WHAT THE TASK ASKS:
Your answer should consist of the line holding "- 内联编辑repeat和delay" and all lines after it to the end of the material, copied exactly.

DATA SHOWN:
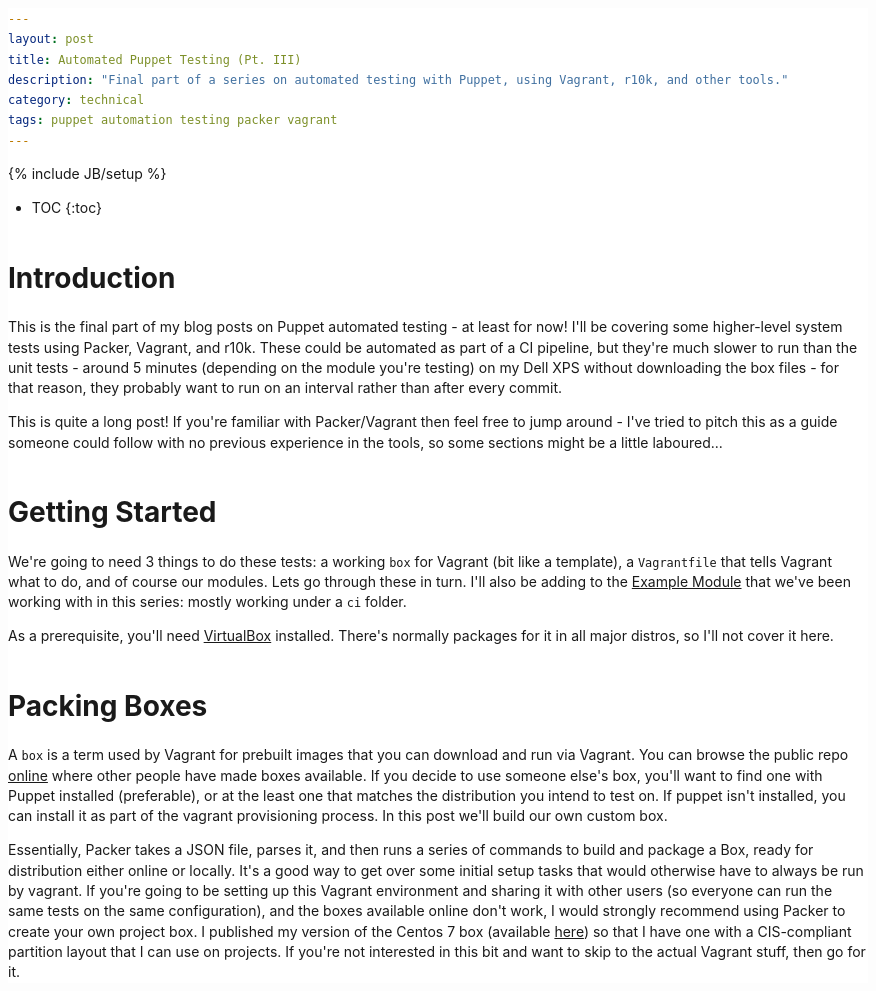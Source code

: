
 ```yaml
---
layout: post
title: Automated Puppet Testing (Pt. III)
description: "Final part of a series on automated testing with Puppet, using Vagrant, r10k, and other tools."
category: technical
tags: puppet automation testing packer vagrant
---
```

{% include JB/setup %}

* TOC
{:toc}

# Introduction #

This is the final part of my blog posts on Puppet automated testing - at least for now! I'll be covering some higher-level system tests using Packer, Vagrant, and r10k. These could be automated as part of a CI pipeline, but they're much slower to run than the unit tests - around 5 minutes (depending on the module you're testing) on my Dell XPS without downloading the box files - for that reason, they probably want to run on an interval rather than after every commit.

This is quite a long post! If you're familiar with Packer/Vagrant then feel free to jump around - I've tried to pitch this as a guide someone could follow with no previous experience in the tools, so some sections might be a little laboured...

# Getting Started #

We're going to need 3 things to do these tests: a working `box` for Vagrant (bit like a template), a `Vagrantfile` that tells Vagrant what to do, and of course our modules. Lets go through these in turn. I'll also be adding to the [Example Module](https://github.com/shearn89/puppet-helloworld) that we've been working with in this series: mostly working under a `ci` folder.

As a prerequisite, you'll need [VirtualBox](https://www.virtualbox.org/) installed. There's normally packages for it in all major distros, so I'll not cover it here.

# Packing Boxes #

A `box` is a term used by Vagrant for prebuilt images that you can download and run via Vagrant. You can browse the public repo [online](https://atlas.hashicorp.com/boxes/search) where other people have made boxes available. If you decide to use someone else's box, you'll want to find one with Puppet installed (preferable), or at the least one that matches the distribution you intend to test on. If puppet isn't installed, you can install it as part of the vagrant provisioning process. In this post we'll build our own custom box.

Essentially, Packer takes a JSON file, parses it, and then runs a series of commands to build and package a Box, ready for distribution either online or locally. It's a good way to get over some initial setup tasks that would otherwise have to always be run by vagrant. If you're going to be setting up this Vagrant environment and sharing it with other users (so everyone can run the same tests on the same configuration), and the boxes available online don't work, I would strongly recommend using Packer to create your own project box. I published my version of the Centos 7 box (available [here](https://atlas.hashicorp.com/shearn89/boxes/centos7)) so that I have one with a CIS-compliant partition layout that I can use on projects. If you're not interested in this bit and want to skip to the actual Vagrant stuff, then go for it.
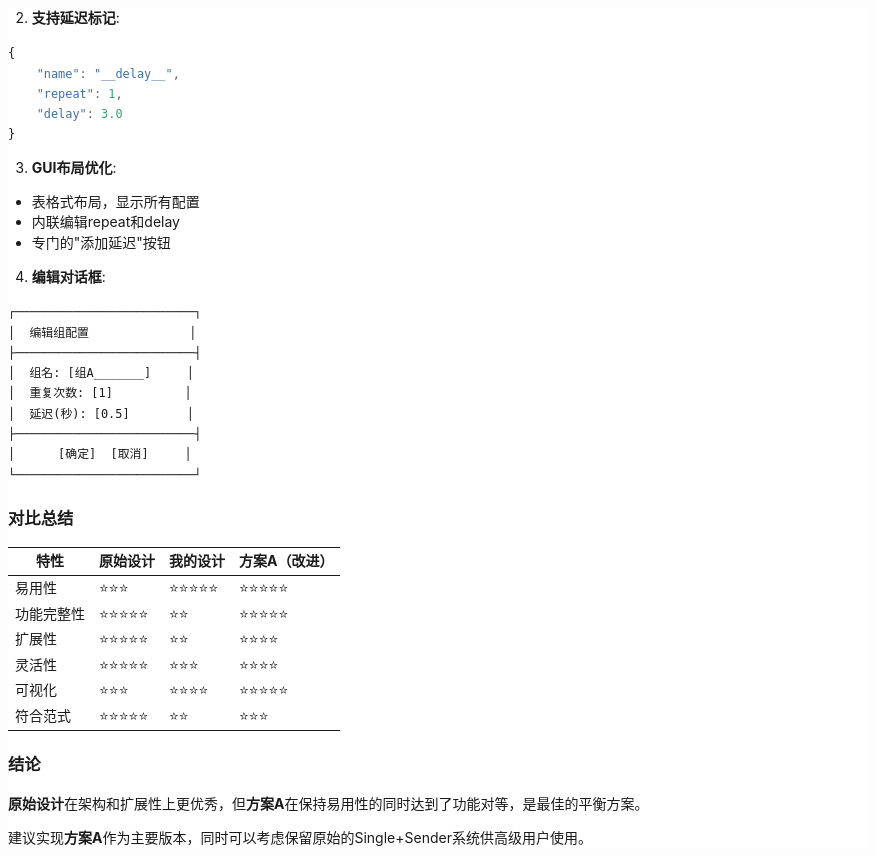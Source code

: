 2. **支持延迟标记**:
```javascript
{
    "name": "__delay__",
    "repeat": 1,
    "delay": 3.0
}
```

3. **GUI布局优化**:
- 表格式布局，显示所有配置
- 内联编辑repeat和delay
- 专门的"添加延迟"按钮

4. **编辑对话框**:
```
┌─────────────────────────┐
│  编辑组配置              │
├─────────────────────────┤
│  组名: [组A_______]     │
│  重复次数: [1]          │
│  延迟(秒): [0.5]        │
├─────────────────────────┤
│      [确定]  [取消]     │
└─────────────────────────┘
```

### 对比总结

| 特性 | 原始设计 | 我的设计 | 方案A（改进） |
|------|---------|---------|--------------|
| 易用性 | ⭐⭐⭐ | ⭐⭐⭐⭐⭐ | ⭐⭐⭐⭐⭐ |
| 功能完整性 | ⭐⭐⭐⭐⭐ | ⭐⭐ | ⭐⭐⭐⭐⭐ |
| 扩展性 | ⭐⭐⭐⭐⭐ | ⭐⭐ | ⭐⭐⭐⭐ |
| 灵活性 | ⭐⭐⭐⭐⭐ | ⭐⭐⭐ | ⭐⭐⭐⭐ |
| 可视化 | ⭐⭐⭐ | ⭐⭐⭐⭐ | ⭐⭐⭐⭐⭐ |
| 符合范式 | ⭐⭐⭐⭐⭐ | ⭐⭐ | ⭐⭐⭐ |

### 结论

**原始设计**在架构和扩展性上更优秀，但**方案A**在保持易用性的同时达到了功能对等，是最佳的平衡方案。

建议实现**方案A**作为主要版本，同时可以考虑保留原始的Single+Sender系统供高级用户使用。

SOLUTION TO THE PROBLEM:
- 内联编辑repeat和delay
- 专门的"添加延迟"按钮

4. **编辑对话框**:
```
┌─────────────────────────┐
│  编辑组配置              │
├─────────────────────────┤
│  组名: [组A_______]     │
│  重复次数: [1]          │
│  延迟(秒): [0.5]        │
├─────────────────────────┤
│      [确定]  [取消]     │
└─────────────────────────┘
```

### 对比总结

| 特性 | 原始设计 | 我的设计 | 方案A（改进） |
|------|---------|---------|--------------|
| 易用性 | ⭐⭐⭐ | ⭐⭐⭐⭐⭐ | ⭐⭐⭐⭐⭐ |
| 功能完整性 | ⭐⭐⭐⭐⭐ | ⭐⭐ | ⭐⭐⭐⭐⭐ |
| 扩展性 | ⭐⭐⭐⭐⭐ | ⭐⭐ | ⭐⭐⭐⭐ |
| 灵活性 | ⭐⭐⭐⭐⭐ | ⭐⭐⭐ | ⭐⭐⭐⭐ |
| 可视化 | ⭐⭐⭐ | ⭐⭐⭐⭐ | ⭐⭐⭐⭐⭐ |
| 符合范式 | ⭐⭐⭐⭐⭐ | ⭐⭐ | ⭐⭐⭐ |

### 结论

**原始设计**在架构和扩展性上更优秀，但**方案A**在保持易用性的同时达到了功能对等，是最佳的平衡方案。

建议实现**方案A**作为主要版本，同时可以考虑保留原始的Single+Sender系统供高级用户使用。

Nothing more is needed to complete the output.